**PROBLEM REQUIREMENTS**
The required result is the number of lines below that hold the word "添加输入元件", stated without anything else.

**DATA FOR THIS TASK**
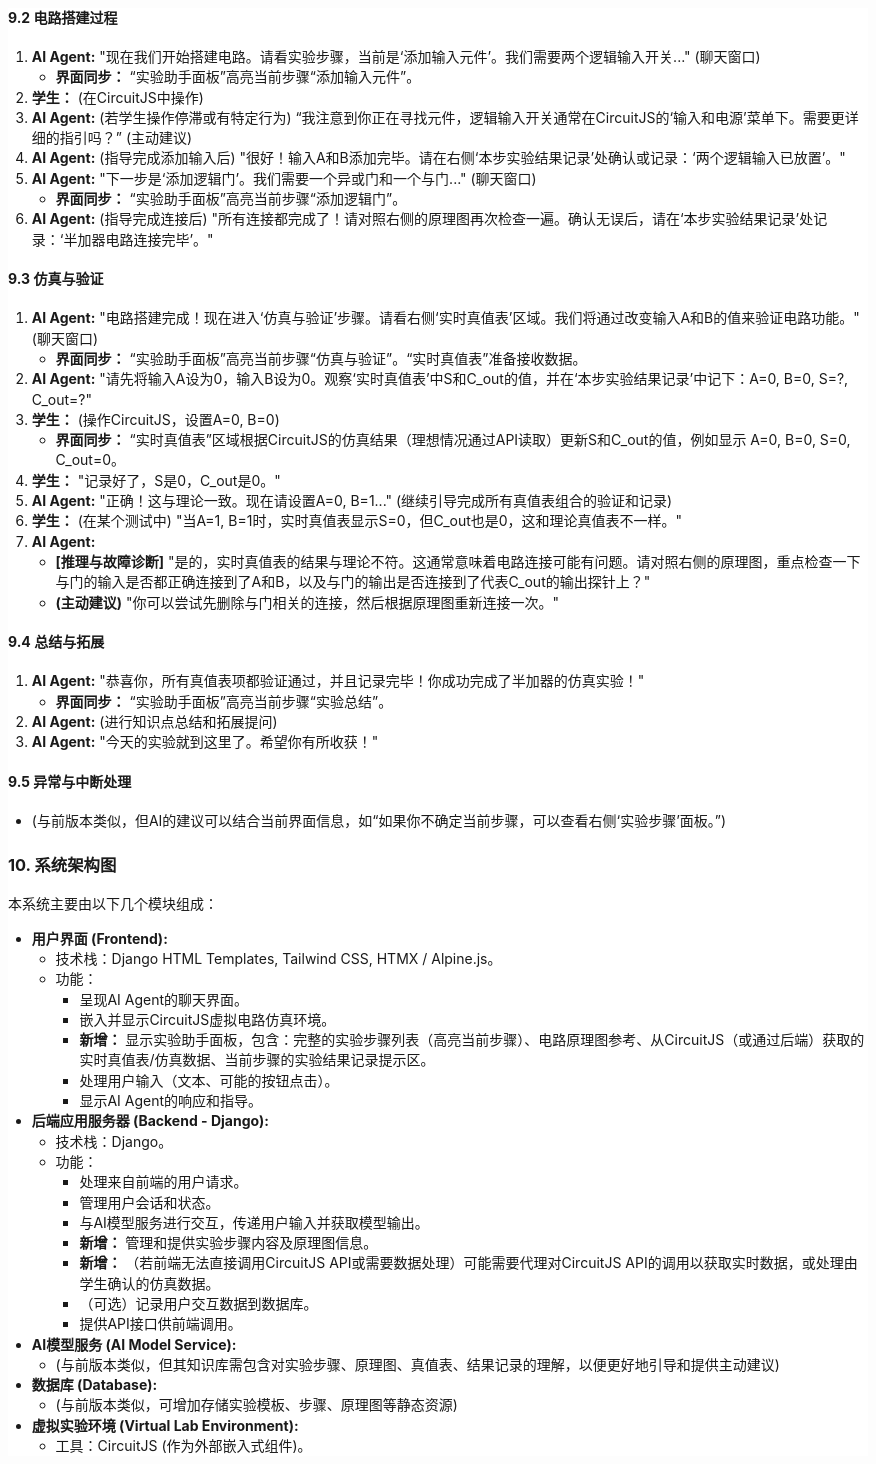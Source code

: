 #### **9.2 电路搭建过程**

1. **AI Agent:** "现在我们开始搭建电路。请看实验步骤，当前是‘添加输入元件’。我们需要两个逻辑输入开关..." (聊天窗口)  
   * **界面同步：** “实验助手面板”高亮当前步骤“添加输入元件”。  
2. **学生：** (在CircuitJS中操作)  
3. **AI Agent:** (若学生操作停滞或有特定行为) “我注意到你正在寻找元件，逻辑输入开关通常在CircuitJS的‘输入和电源’菜单下。需要更详细的指引吗？” (主动建议)  
4. **AI Agent:** (指导完成添加输入后) "很好！输入A和B添加完毕。请在右侧‘本步实验结果记录’处确认或记录：‘两个逻辑输入已放置’。"  
5. **AI Agent:** "下一步是‘添加逻辑门’。我们需要一个异或门和一个与门..." (聊天窗口)  
   * **界面同步：** “实验助手面板”高亮当前步骤“添加逻辑门”。  
6. **AI Agent:** (指导完成连接后) "所有连接都完成了！请对照右侧的原理图再次检查一遍。确认无误后，请在‘本步实验结果记录’处记录：‘半加器电路连接完毕’。"

#### **9.3 仿真与验证**

1. **AI Agent:** "电路搭建完成！现在进入‘仿真与验证’步骤。请看右侧‘实时真值表’区域。我们将通过改变输入A和B的值来验证电路功能。" (聊天窗口)  
   * **界面同步：** “实验助手面板”高亮当前步骤“仿真与验证”。“实时真值表”准备接收数据。  
2. **AI Agent:** "请先将输入A设为0，输入B设为0。观察‘实时真值表’中S和C\_out的值，并在‘本步实验结果记录’中记下：A=0, B=0, S=?, C\_out=?"  
3. **学生：** (操作CircuitJS，设置A=0, B=0)  
   * **界面同步：** “实时真值表”区域根据CircuitJS的仿真结果（理想情况通过API读取）更新S和C\_out的值，例如显示 A=0, B=0, S=0, C\_out=0。  
4. **学生：** "记录好了，S是0，C\_out是0。"  
5. **AI Agent:** "正确！这与理论一致。现在请设置A=0, B=1..." (继续引导完成所有真值表组合的验证和记录)  
6. **学生：** (在某个测试中) "当A=1, B=1时，实时真值表显示S=0，但C\_out也是0，这和理论真值表不一样。"  
7. **AI Agent:**  
   * **\[推理与故障诊断\]** "是的，实时真值表的结果与理论不符。这通常意味着电路连接可能有问题。请对照右侧的原理图，重点检查一下与门的输入是否都正确连接到了A和B，以及与门的输出是否连接到了代表C\_out的输出探针上？"  
   * **(主动建议)** "你可以尝试先删除与门相关的连接，然后根据原理图重新连接一次。"

#### **9.4 总结与拓展**

1. **AI Agent:** "恭喜你，所有真值表项都验证通过，并且记录完毕！你成功完成了半加器的仿真实验！"  
   * **界面同步：** “实验助手面板”高亮当前步骤“实验总结”。  
2. **AI Agent:** (进行知识点总结和拓展提问)  
3. **AI Agent:** "今天的实验就到这里了。希望你有所收获！"

#### **9.5 异常与中断处理**

* (与前版本类似，但AI的建议可以结合当前界面信息，如“如果你不确定当前步骤，可以查看右侧‘实验步骤’面板。”)

### **10\. 系统架构图**

本系统主要由以下几个模块组成：

* **用户界面 (Frontend):**  
  * 技术栈：Django HTML Templates, Tailwind CSS, HTMX / Alpine.js。  
  * 功能：  
    * 呈现AI Agent的聊天界面。  
    * 嵌入并显示CircuitJS虚拟电路仿真环境。  
    * **新增：** 显示实验助手面板，包含：完整的实验步骤列表（高亮当前步骤）、电路原理图参考、从CircuitJS（或通过后端）获取的实时真值表/仿真数据、当前步骤的实验结果记录提示区。  
    * 处理用户输入（文本、可能的按钮点击）。  
    * 显示AI Agent的响应和指导。  
* **后端应用服务器 (Backend \- Django):**  
  * 技术栈：Django。  
  * 功能：  
    * 处理来自前端的用户请求。  
    * 管理用户会话和状态。  
    * 与AI模型服务进行交互，传递用户输入并获取模型输出。  
    * **新增：** 管理和提供实验步骤内容及原理图信息。  
    * **新增：** （若前端无法直接调用CircuitJS API或需要数据处理）可能需要代理对CircuitJS API的调用以获取实时数据，或处理由学生确认的仿真数据。  
    * （可选）记录用户交互数据到数据库。  
    * 提供API接口供前端调用。  
* **AI模型服务 (AI Model Service):**  
  * (与前版本类似，但其知识库需包含对实验步骤、原理图、真值表、结果记录的理解，以便更好地引导和提供主动建议)  
* **数据库 (Database):**  
  * (与前版本类似，可增加存储实验模板、步骤、原理图等静态资源)  
* **虚拟实验环境 (Virtual Lab Environment):**  
  * 工具：CircuitJS (作为外部嵌入式组件)。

**REPLY TO THE TASK**
2